GIVEN INFORMATION START

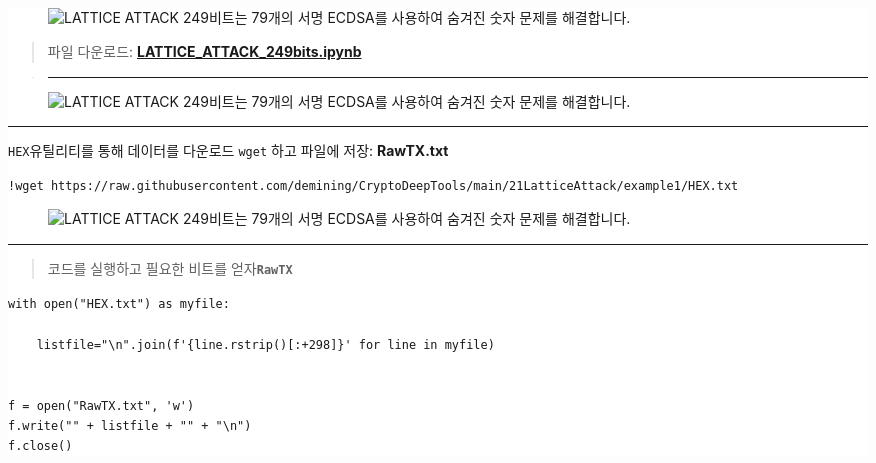 

<figure class="wp-block-image"><img src="https://cryptodeep.ru/wp-content/uploads/2023/04/image-50.png" alt="LATTICE ATTACK 249비트는 79개의 서명 ECDSA를 사용하여 숨겨진 숫자 문제를 해결합니다." class="wp-image-2709"/></figure>
</blockquote>



<blockquote class="wp-block-quote">
<blockquote class="wp-block-quote">
<p></p>
</blockquote>



<p>파일 다운로드:&nbsp;<a href="https://github.com/demining/CryptoDeepTools/blob/main/21LatticeAttack/LATTICE_ATTACK_249bits.ipynb" target="_blank" rel="noreferrer noopener"><strong>LATTICE_ATTACK_249bits.ipynb</strong></a></p>
</blockquote>



<blockquote class="wp-block-quote">
<hr class="wp-block-separator has-alpha-channel-opacity"/>
</blockquote>



<figure class="wp-block-image"><img src="https://cryptodeep.ru/wp-content/uploads/2023/04/image-52.png" alt="LATTICE ATTACK 249비트는 79개의 서명 ECDSA를 사용하여 숨겨진 숫자 문제를 해결합니다." class="wp-image-2711"/></figure>



<hr class="wp-block-separator has-alpha-channel-opacity"/>



<p><code>HEX</code>유틸리티를 통해 데이터를&nbsp;다운로드&nbsp;<code>wget</code>&nbsp;하고 파일에 저장:&nbsp;<strong>RawTX.txt</strong></p>
</blockquote>



<pre class="wp-block-code"><code>!wget https://raw.githubusercontent.com/demining/CryptoDeepTools/main/21LatticeAttack/example1/HEX.txt</code></pre>



<figure class="wp-block-image"><img src="https://cryptodeep.ru/wp-content/uploads/2023/04/image-167-1024x279.png" alt="LATTICE ATTACK 249비트는 79개의 서명 ECDSA를 사용하여 숨겨진 숫자 문제를 해결합니다." class="wp-image-3081"/></figure>



<hr class="wp-block-separator has-alpha-channel-opacity"/>



<blockquote class="wp-block-quote">
<p>코드를 실행하고 필요한 비트를 얻자<code><strong>RawTX</strong></code></p>
</blockquote>



<pre class="wp-block-code"><code>with open("HEX.txt") as myfile:

    listfile="\n".join(f'{line.rstrip()&#91;:+298]}' for line in myfile)


f = open("RawTX.txt", 'w')
f.write("" + listfile + "" + "\n")
f.close()</code></pre>
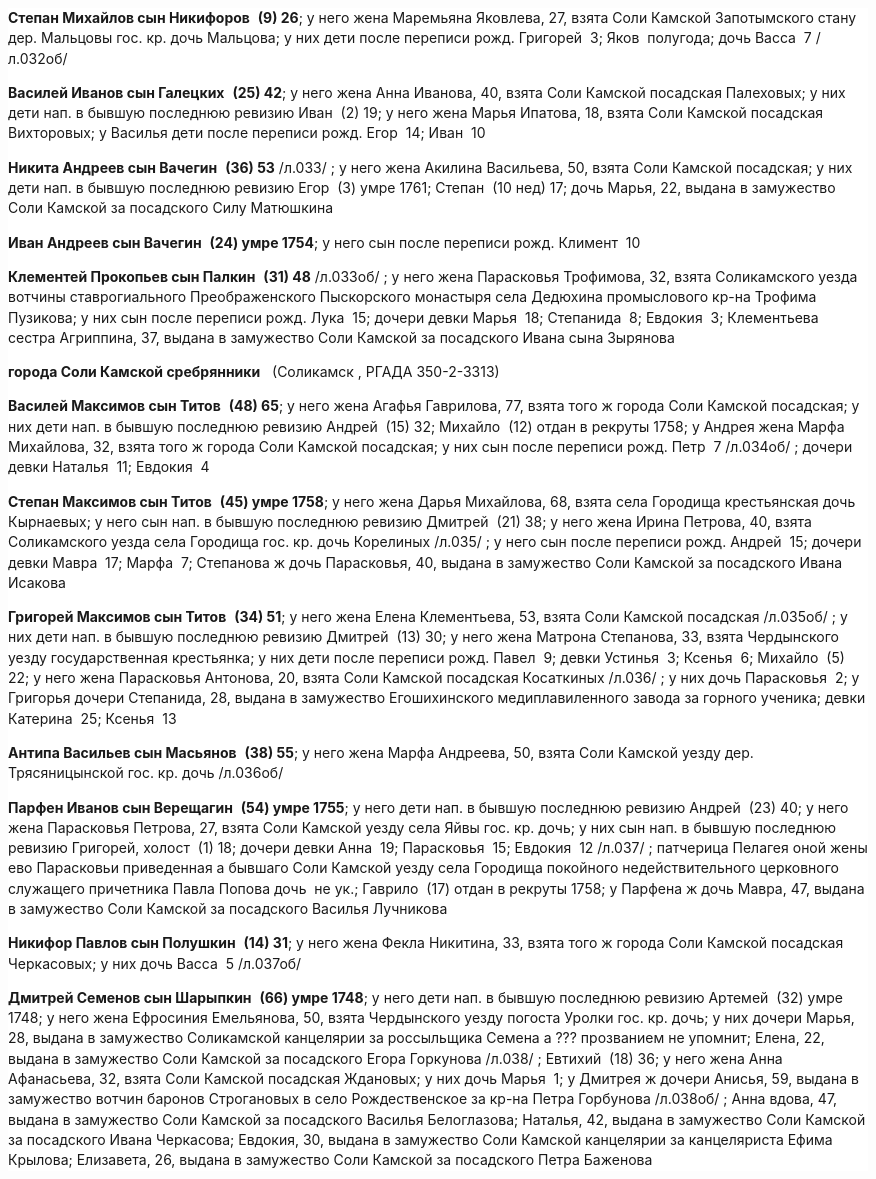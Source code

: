 **Степан Михайлов сын Никифоров**  **(9) 26**; у него жена Маремьяна Яковлева, 27, взята Соли Камской Запотымского стану дер. Мальцовы гос. кр. дочь Мальцова; у них дети после переписи рожд. Григорей  3; Яков  полугода; дочь Васса  7 /л.032об/

**Василей Иванов сын Галецких**  **(25) 42**; у него жена Анна Иванова, 40, взята Соли Камской посадская Палеховых; у них дети нап. в бывшую последнюю ревизию Иван  (2) 19; у него жена Марья Ипатова, 18, взята Соли Камской посадская Вихторовых; у Василья дети после переписи рожд. Егор  14; Иван  10

**Никита Андреев сын Вачегин**  **(36) 53** /л.033/ ; у него жена Акилина Васильева, 50, взята Соли Камской посадская; у них дети нап. в бывшую последнюю ревизию Егор  (3) умре 1761; Степан  (10 нед) 17; дочь Марья, 22, выдана в замужeство Соли Камской за посадского Силу Матюшкина

**Иван Андреев сын Вачегин**  **(24) умре 1754**; у него сын после переписи рожд. Климент  10

**Клементей Прокопьев сын Палкин**  **(31) 48** /л.033об/ ; у него жена Парасковья Трофимова, 32, взята Соликамского уезда вотчины ставрогиального Преображенского Пыскорского монастыря села Дедюхина промыслового кр-на Трофима Пузикова; у них сын после переписи рожд. Лука  15; дочери девки Марья  18; Степанида  8; Евдокия  3; Клементьева сестра Агриппина, 37, выдана в замужeство Соли Камской за посадского Ивана сына Зырянова

**города Соли Камской сребрянники**   (Соликамск , РГАДА 350-2-3313)

**Василей Максимов сын Титов**  **(48) 65**; у него жена Агафья Гаврилова, 77, взята того ж города Соли Камской посадская; у них дети нап. в бывшую последнюю ревизию Андрей  (15) 32; Михайло  (12) отдан в рекруты 1758; у Андрея жена Марфа Михайлова, 32, взята того ж города Соли Камской посадская; у них сын после переписи рожд. Петр  7 /л.034об/ ; дочери девки Наталья  11; Евдокия  4

**Степан Максимов сын Титов**  **(45) умре 1758**; у него жена Дарья Михайлова, 68, взята села Городища крестьянская дочь Кырнаевых; у него сын нап. в бывшую последнюю ревизию Дмитрей  (21) 38; у него жена Ирина Петрова, 40, взята Соликамского уезда села Городища гос. кр. дочь Корелиных /л.035/ ; у него сын после переписи рожд. Андрей  15; дочери девки Мавра  17; Марфа  7; Степанова ж дочь Парасковья, 40, выдана в замужeство Соли Камской за посадского Ивана Исакова

**Григорей Максимов сын Титов**  **(34) 51**; у него жена Елена Клементьева, 53, взята Соли Камской посадская /л.035об/ ; у них дети нап. в бывшую последнюю ревизию Дмитрей  (13) 30; у него жена Матрона Степанова, 33, взята Чердынского уезду государственная крестьянка; у них дети после переписи рожд. Павел  9; девки Устинья  3; Ксенья  6; Михайло  (5) 22; у него жена Парасковья Антонова, 20, взята Соли Камской посадская Косаткиных /л.036/ ; у них дочь Парасковья  2; у Григорья дочери Степанида, 28, выдана в замужeство Егошихинского медиплавиленного завода за горного ученика; девки Катерина  25; Ксенья  13

**Антипа Васильев сын Масьянов**  **(38) 55**; у него жена Марфа Андреева, 50, взята Соли Камской уезду дер. Трясяницынской гос. кр. дочь /л.036об/

**Парфен Иванов сын Верещагин**  **(54) умре 1755**; у него дети нап. в бывшую последнюю ревизию Андрей  (23) 40; у него жена Парасковья Петрова, 27, взята Соли Камской уезду села Яйвы гос. кр. дочь; у них сын нап. в бывшую последнюю ревизию Григорей, холост  (1) 18; дочери девки Анна  19; Парасковья  15; Евдокия  12 /л.037/ ; патчерица Пелагея оной жены ево Парасковьи приведенная а бывшаго Соли Камской уезду села Городища покойного недействительного церковного служащего причетника Павла Попова дочь  не ук.; Гаврило  (17) отдан в рекруты 1758; у Парфена ж дочь Мавра, 47, выдана в замужeство Соли Камской за посадского Василья Лучникова

**Никифор Павлов сын Полушкин**  **(14) 31**; у него жена Фекла Никитина, 33, взята того ж города Соли Камской посадская Черкасовых; у них дочь Васса  5 /л.037об/

**Дмитрей Семенов сын Шарыпкин**  **(66) умре 1748**; у него дети нап. в бывшую последнюю ревизию Артемей  (32) умре 1748; у него жена Ефросиния Емельянова, 50, взята Чердынского уезду погоста Уролки гос. кр. дочь; у них дочери Марья, 28, выдана в замужeство Соликамской канцелярии за россыльщика Семена а ??? прозванием не упомнит; Елена, 22, выдана в замужeство Соли Камской за посадского Егора Горкунова /л.038/ ; Евтихий  (18) 36; у него жена Анна Афанасьева, 32, взята Соли Камской посадская Ждановых; у них дочь Марья  1; у Дмитрея ж дочери Анисья, 59, выдана в замужeство вотчин баронов Строгановых в село Рождественское за кр-на Петра Горбунова /л.038об/ ; Анна вдова, 47, выдана в замужeство Соли Камской за посадского Василья Белоглазова; Наталья, 42, выдана в замужeство Соли Камской за посадского Ивана Черкасова; Евдокия, 30, выдана в замужeство Соли Камской канцелярии за канцеляриста Ефима Крылова; Елизавета, 26, выдана в замужeство Соли Камской за посадского Петра Баженова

GIVEN INFORMATION END

### WHAT YOU ARE ASKED TO DO:
Set down the records precisely as they appear. Any picture stays out.

### SOLUTION FOR THIS EXERCISE:
<figure class="wp-block-image"><img src="https://cryptodeep.ru/wp-content/uploads/2023/04/image-50.png" alt="LATTICE ATTACK 249비트는 79개의 서명 ECDSA를 사용하여 숨겨진 숫자 문제를 해결합니다." class="wp-image-2709"/></figure>
</blockquote>



<blockquote class="wp-block-quote">
<blockquote class="wp-block-quote">
<p></p>
</blockquote>



<p>파일 다운로드:&nbsp;<a href="https://github.com/demining/CryptoDeepTools/blob/main/21LatticeAttack/LATTICE_ATTACK_249bits.ipynb" target="_blank" rel="noreferrer noopener"><strong>LATTICE_ATTACK_249bits.ipynb</strong></a></p>
</blockquote>



<blockquote class="wp-block-quote">
<hr class="wp-block-separator has-alpha-channel-opacity"/>
</blockquote>



<figure class="wp-block-image"><img src="https://cryptodeep.ru/wp-content/uploads/2023/04/image-52.png" alt="LATTICE ATTACK 249비트는 79개의 서명 ECDSA를 사용하여 숨겨진 숫자 문제를 해결합니다." class="wp-image-2711"/></figure>



<hr class="wp-block-separator has-alpha-channel-opacity"/>



<p><code>HEX</code>유틸리티를 통해 데이터를&nbsp;다운로드&nbsp;<code>wget</code>&nbsp;하고 파일에 저장:&nbsp;<strong>RawTX.txt</strong></p>
</blockquote>



<pre class="wp-block-code"><code>!wget https://raw.githubusercontent.com/demining/CryptoDeepTools/main/21LatticeAttack/example1/HEX.txt</code></pre>



<figure class="wp-block-image"><img src="https://cryptodeep.ru/wp-content/uploads/2023/04/image-167-1024x279.png" alt="LATTICE ATTACK 249비트는 79개의 서명 ECDSA를 사용하여 숨겨진 숫자 문제를 해결합니다." class="wp-image-3081"/></figure>



<hr class="wp-block-separator has-alpha-channel-opacity"/>



<blockquote class="wp-block-quote">
<p>코드를 실행하고 필요한 비트를 얻자<code><strong>RawTX</strong></code></p>
</blockquote>



<pre class="wp-block-code"><code>with open("HEX.txt") as myfile:

    listfile="\n".join(f'{line.rstrip()&#91;:+298]}' for line in myfile)


f = open("RawTX.txt", 'w')
f.write("" + listfile + "" + "\n")
f.close()</code></pre>
Source code

: **Степан Михайлов сын Никифоров**  **(9) 26**; у него жена Маремьяна Яковлева, 27, взята Соли Камской Запотымского стану дер. Мальцовы гос. кр. дочь Мальцова; у них дети после переписи рожд. Григорей  3; Яков  полугода; дочь Васса  7 /л.032об/

**Василей Иванов сын Галецких**  **(25) 42**; у него жена Анна Иванова, 40, взята Соли Камской посадская Палеховых; у них дети нап. в бывшую последнюю ревизию Иван  (2) 19; у него жена Марья Ипатова, 18, взята Соли Камской посадская Вихторовых; у Василья дети после переписи рожд. Егор  14; Иван  10

**Никита Андреев сын Вачегин**  **(36) 53** /л.033/ ; у него жена Акилина Васильева, 50, взята Соли Камской посадская; у них дети нап. в бывшую последнюю ревизию Егор  (3) умре 1761; Степан  (10 нед) 17; дочь Марья, 22, выдана в замужeство Соли Камской за посадского Силу Матюшкина

**Иван Андреев сын Вачегин**  **(24) умре 1754**; у него сын после переписи рожд. Климент  10

**Клементей Прокопьев сын Палкин**  **(31) 48** /л.033об/ ; у него жена Парасковья Трофимова, 32, взята Соликамского уезда вотчины ставрогиального Преображенского Пыскорского монастыря села Дедюхина промыслового кр-на Трофима Пузикова; у них сын после переписи рожд. Лука  15; дочери девки Марья  18; Степанида  8; Евдокия  3; Клементьева сестра Агриппина, 37, выдана в замужeство Соли Камской за посадского Ивана сына Зырянова

**города Соли Камской сребрянники**   (Соликамск , РГАДА 350-2-3313)

**Василей Максимов сын Титов**  **(48) 65**; у него жена Агафья Гаврилова, 77, взята того ж города Соли Камской посадская; у них дети нап. в бывшую последнюю ревизию Андрей  (15) 32; Михайло  (12) отдан в рекруты 1758; у Андрея жена Марфа Михайлова, 32, взята того ж города Соли Камской посадская; у них сын после переписи рожд. Петр  7 /л.034об/ ; дочери девки Наталья  11; Евдокия  4

**Степан Максимов сын Титов**  **(45) умре 1758**; у него жена Дарья Михайлова, 68, взята села Городища крестьянская дочь Кырнаевых; у него сын нап. в бывшую последнюю ревизию Дмитрей  (21) 38; у него жена Ирина Петрова, 40, взята Соликамского уезда села Городища гос. кр. дочь Корелиных /л.035/ ; у него сын после переписи рожд. Андрей  15; дочери девки Мавра  17; Марфа  7; Степанова ж дочь Парасковья, 40, выдана в замужeство Соли Камской за посадского Ивана Исакова

**Григорей Максимов сын Титов**  **(34) 51**; у него жена Елена Клементьева, 53, взята Соли Камской посадская /л.035об/ ; у них дети нап. в бывшую последнюю ревизию Дмитрей  (13) 30; у него жена Матрона Степанова, 33, взята Чердынского уезду государственная крестьянка; у них дети после переписи рожд. Павел  9; девки Устинья  3; Ксенья  6; Михайло  (5) 22; у него жена Парасковья Антонова, 20, взята Соли Камской посадская Косаткиных /л.036/ ; у них дочь Парасковья  2; у Григорья дочери Степанида, 28, выдана в замужeство Егошихинского медиплавиленного завода за горного ученика; девки Катерина  25; Ксенья  13

**Антипа Васильев сын Масьянов**  **(38) 55**; у него жена Марфа Андреева, 50, взята Соли Камской уезду дер. Трясяницынской гос. кр. дочь /л.036об/

**Парфен Иванов сын Верещагин**  **(54) умре 1755**; у него дети нап. в бывшую последнюю ревизию Андрей  (23) 40; у него жена Парасковья Петрова, 27, взята Соли Камской уезду села Яйвы гос. кр. дочь; у них сын нап. в бывшую последнюю ревизию Григорей, холост  (1) 18; дочери девки Анна  19; Парасковья  15; Евдокия  12 /л.037/ ; патчерица Пелагея оной жены ево Парасковьи приведенная а бывшаго Соли Камской уезду села Городища покойного недействительного церковного служащего причетника Павла Попова дочь  не ук.; Гаврило  (17) отдан в рекруты 1758; у Парфена ж дочь Мавра, 47, выдана в замужeство Соли Камской за посадского Василья Лучникова

**Никифор Павлов сын Полушкин**  **(14) 31**; у него жена Фекла Никитина, 33, взята того ж города Соли Камской посадская Черкасовых; у них дочь Васса  5 /л.037об/

**Дмитрей Семенов сын Шарыпкин**  **(66) умре 1748**; у него дети нап. в бывшую последнюю ревизию Артемей  (32) умре 1748; у него жена Ефросиния Емельянова, 50, взята Чердынского уезду погоста Уролки гос. кр. дочь; у них дочери Марья, 28, выдана в замужeство Соликамской канцелярии за россыльщика Семена а ??? прозванием не упомнит; Елена, 22, выдана в замужeство Соли Камской за посадского Егора Горкунова /л.038/ ; Евтихий  (18) 36; у него жена Анна Афанасьева, 32, взята Соли Камской посадская Ждановых; у них дочь Марья  1; у Дмитрея ж дочери Анисья, 59, выдана в замужeство вотчин баронов Строгановых в село Рождественское за кр-на Петра Горбунова /л.038об/ ; Анна вдова, 47, выдана в замужeство Соли Камской за посадского Василья Белоглазова; Наталья, 42, выдана в замужeство Соли Камской за посадского Ивана Черкасова; Евдокия, 30, выдана в замужeство Соли Камской канцелярии за канцеляриста Ефима Крылова; Елизавета, 26, выдана в замужeство Соли Камской за посадского Петра Баженова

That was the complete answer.